_Work to be completed_:
Identify the lines in the data below that contain "Django" and give only how many there are.
▬▬▬
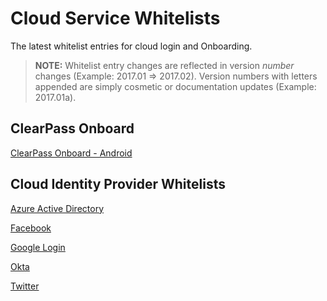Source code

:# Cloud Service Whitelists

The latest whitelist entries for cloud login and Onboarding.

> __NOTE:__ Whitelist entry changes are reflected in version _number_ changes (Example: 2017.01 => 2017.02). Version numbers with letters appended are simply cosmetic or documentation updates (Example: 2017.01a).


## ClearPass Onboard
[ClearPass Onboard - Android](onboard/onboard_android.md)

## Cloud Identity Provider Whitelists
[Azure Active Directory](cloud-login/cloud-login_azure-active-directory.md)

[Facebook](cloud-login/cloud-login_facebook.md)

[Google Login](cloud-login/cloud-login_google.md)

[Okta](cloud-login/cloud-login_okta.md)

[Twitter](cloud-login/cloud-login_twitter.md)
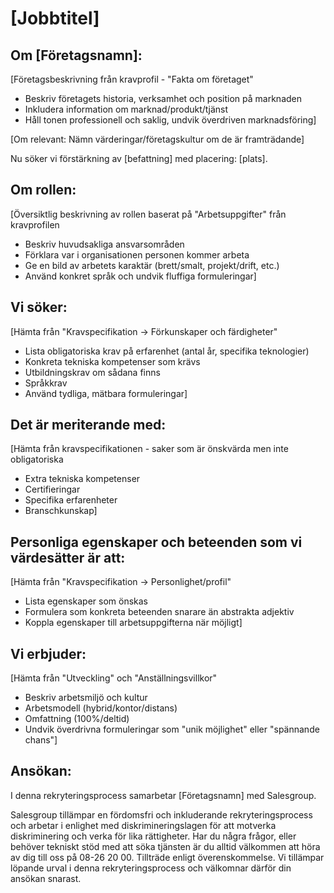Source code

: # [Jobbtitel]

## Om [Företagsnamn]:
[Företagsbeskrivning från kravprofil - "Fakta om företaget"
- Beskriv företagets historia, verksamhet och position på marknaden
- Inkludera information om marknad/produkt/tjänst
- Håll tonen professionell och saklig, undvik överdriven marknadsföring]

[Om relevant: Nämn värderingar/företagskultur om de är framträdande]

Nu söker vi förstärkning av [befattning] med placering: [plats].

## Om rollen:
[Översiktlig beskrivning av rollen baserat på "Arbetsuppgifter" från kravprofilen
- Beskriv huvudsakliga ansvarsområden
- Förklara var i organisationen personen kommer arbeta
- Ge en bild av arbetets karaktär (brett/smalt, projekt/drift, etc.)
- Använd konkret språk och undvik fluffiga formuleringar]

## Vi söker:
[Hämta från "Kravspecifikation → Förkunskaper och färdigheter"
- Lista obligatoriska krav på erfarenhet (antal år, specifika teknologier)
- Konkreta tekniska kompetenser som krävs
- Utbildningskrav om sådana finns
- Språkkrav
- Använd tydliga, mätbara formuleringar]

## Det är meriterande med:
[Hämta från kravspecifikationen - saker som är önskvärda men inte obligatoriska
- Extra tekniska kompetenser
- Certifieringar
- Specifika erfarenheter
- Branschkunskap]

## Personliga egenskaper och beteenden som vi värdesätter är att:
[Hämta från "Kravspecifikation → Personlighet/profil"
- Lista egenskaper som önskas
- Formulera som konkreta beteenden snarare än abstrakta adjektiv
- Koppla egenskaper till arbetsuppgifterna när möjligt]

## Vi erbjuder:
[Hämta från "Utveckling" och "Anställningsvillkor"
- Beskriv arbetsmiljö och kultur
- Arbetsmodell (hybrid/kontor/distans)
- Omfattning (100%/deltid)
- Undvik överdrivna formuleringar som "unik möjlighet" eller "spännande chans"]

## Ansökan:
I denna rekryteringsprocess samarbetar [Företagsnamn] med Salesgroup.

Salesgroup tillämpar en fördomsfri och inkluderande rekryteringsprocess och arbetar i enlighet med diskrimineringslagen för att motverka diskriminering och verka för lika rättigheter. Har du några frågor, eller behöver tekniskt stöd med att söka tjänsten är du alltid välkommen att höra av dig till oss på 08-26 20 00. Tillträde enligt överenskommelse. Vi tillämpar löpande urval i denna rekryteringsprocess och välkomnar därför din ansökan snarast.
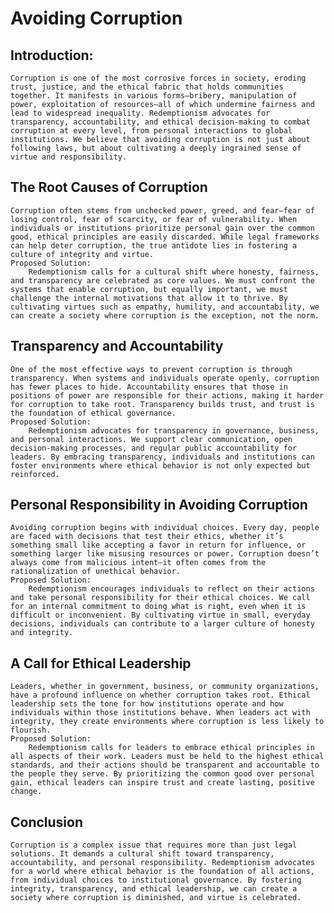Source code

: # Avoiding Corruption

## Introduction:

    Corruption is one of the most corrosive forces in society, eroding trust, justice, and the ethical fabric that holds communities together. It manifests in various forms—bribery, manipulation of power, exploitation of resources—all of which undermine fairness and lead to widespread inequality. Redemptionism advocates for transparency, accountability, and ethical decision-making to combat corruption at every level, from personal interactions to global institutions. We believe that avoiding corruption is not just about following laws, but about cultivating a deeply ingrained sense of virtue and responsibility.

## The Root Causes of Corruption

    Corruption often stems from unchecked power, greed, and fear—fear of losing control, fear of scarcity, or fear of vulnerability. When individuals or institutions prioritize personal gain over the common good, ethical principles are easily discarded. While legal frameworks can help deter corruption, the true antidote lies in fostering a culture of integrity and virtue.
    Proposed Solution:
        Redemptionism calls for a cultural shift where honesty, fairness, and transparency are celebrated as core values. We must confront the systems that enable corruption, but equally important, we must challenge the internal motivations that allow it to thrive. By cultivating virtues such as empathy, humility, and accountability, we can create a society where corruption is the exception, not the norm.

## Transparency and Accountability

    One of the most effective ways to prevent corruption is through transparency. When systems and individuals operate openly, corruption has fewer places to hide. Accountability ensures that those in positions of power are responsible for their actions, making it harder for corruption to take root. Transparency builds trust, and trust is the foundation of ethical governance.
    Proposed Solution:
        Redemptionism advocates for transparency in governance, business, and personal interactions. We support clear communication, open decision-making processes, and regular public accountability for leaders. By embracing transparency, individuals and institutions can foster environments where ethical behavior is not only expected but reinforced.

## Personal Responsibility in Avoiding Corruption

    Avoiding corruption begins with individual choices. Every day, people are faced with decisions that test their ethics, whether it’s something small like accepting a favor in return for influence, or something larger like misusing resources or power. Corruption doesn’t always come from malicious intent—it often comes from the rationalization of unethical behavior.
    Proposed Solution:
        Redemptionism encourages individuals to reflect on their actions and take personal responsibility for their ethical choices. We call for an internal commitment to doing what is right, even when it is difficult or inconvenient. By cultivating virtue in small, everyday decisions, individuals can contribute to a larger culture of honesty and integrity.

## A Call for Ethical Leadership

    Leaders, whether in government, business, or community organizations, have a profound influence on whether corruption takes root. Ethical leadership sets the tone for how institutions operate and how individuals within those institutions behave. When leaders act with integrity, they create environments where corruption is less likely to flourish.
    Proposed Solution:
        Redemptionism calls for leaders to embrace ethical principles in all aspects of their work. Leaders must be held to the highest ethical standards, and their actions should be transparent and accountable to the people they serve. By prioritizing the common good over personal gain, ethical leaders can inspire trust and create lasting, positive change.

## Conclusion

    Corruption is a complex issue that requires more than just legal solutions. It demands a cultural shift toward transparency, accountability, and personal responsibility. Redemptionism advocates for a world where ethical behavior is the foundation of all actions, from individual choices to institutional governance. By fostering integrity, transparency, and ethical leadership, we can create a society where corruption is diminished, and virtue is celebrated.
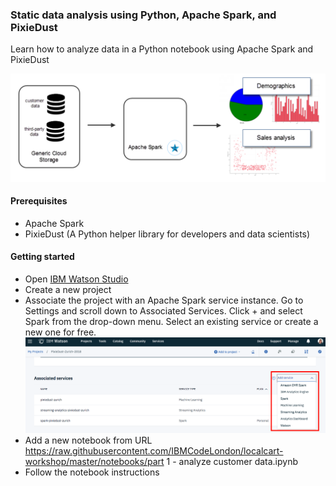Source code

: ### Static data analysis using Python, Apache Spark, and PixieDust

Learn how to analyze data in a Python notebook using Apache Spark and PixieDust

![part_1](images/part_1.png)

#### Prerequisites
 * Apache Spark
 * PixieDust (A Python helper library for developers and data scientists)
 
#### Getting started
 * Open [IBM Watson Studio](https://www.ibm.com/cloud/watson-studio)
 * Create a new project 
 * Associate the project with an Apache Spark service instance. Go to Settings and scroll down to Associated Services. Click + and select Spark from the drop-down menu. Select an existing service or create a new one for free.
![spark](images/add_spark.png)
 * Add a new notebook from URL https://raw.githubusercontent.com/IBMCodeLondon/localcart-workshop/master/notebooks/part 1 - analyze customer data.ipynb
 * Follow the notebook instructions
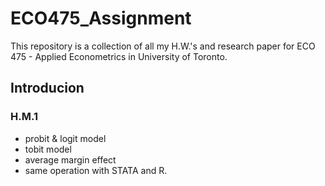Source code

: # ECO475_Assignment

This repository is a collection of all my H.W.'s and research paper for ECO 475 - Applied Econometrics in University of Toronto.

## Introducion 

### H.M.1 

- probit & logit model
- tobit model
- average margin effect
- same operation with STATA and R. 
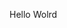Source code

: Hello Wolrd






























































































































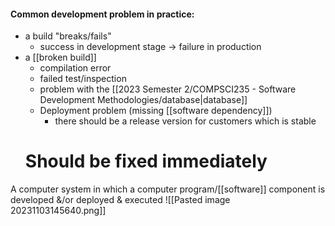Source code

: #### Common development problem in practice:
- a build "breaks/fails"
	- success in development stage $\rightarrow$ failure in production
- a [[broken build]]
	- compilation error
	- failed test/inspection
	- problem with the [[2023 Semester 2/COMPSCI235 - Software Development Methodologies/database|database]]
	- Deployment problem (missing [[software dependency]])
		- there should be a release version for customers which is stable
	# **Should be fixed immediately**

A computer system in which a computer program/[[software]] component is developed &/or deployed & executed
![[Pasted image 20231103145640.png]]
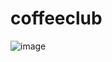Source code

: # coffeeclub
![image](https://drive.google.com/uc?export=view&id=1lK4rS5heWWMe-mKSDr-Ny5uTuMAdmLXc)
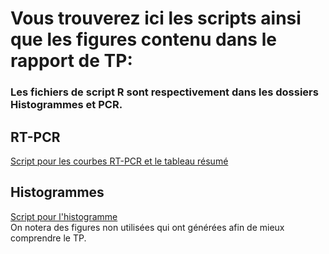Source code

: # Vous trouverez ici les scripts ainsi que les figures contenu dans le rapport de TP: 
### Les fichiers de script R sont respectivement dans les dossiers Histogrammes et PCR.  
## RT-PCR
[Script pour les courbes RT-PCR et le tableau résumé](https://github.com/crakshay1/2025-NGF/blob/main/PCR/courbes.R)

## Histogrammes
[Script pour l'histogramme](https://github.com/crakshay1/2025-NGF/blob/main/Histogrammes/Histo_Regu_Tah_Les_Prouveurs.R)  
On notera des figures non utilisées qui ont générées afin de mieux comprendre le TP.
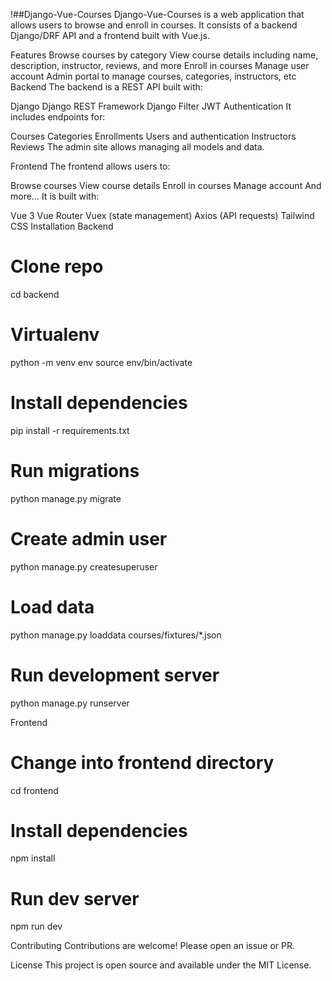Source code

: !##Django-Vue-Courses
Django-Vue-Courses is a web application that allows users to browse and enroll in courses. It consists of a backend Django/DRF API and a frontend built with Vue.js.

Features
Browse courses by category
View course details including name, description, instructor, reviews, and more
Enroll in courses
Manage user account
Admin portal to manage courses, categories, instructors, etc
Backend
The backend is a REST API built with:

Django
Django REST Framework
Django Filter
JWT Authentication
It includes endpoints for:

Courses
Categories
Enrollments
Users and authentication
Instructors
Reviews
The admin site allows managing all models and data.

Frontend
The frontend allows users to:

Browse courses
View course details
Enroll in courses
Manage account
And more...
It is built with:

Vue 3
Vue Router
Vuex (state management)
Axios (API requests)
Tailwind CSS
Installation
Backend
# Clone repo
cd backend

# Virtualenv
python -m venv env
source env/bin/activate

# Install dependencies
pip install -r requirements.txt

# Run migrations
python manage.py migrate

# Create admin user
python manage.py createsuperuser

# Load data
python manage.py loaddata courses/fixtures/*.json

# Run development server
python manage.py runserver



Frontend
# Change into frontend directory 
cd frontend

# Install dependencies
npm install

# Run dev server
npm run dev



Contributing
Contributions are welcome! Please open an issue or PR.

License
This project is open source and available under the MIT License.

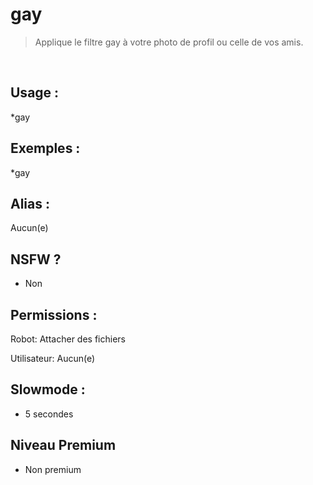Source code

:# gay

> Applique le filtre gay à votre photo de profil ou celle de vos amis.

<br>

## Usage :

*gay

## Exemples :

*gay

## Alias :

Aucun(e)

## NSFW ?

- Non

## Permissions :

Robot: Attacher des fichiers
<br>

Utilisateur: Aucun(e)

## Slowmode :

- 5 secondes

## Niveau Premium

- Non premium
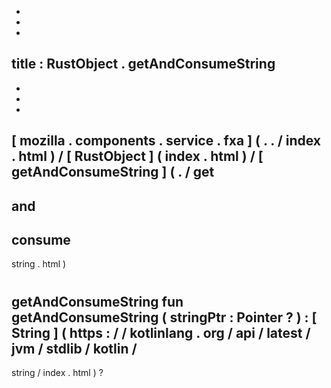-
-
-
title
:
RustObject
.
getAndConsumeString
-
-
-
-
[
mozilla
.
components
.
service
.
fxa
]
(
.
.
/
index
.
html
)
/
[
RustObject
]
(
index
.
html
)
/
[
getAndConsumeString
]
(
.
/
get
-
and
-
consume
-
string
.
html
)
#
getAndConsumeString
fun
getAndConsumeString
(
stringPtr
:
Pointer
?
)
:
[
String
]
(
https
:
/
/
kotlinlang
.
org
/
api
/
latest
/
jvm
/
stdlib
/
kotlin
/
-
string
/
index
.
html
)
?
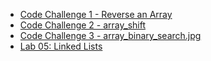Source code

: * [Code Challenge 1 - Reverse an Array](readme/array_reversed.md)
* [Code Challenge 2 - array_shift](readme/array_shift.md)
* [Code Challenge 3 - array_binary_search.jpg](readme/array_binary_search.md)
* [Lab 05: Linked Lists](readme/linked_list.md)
▬▬▬
_Exercise answer_:
5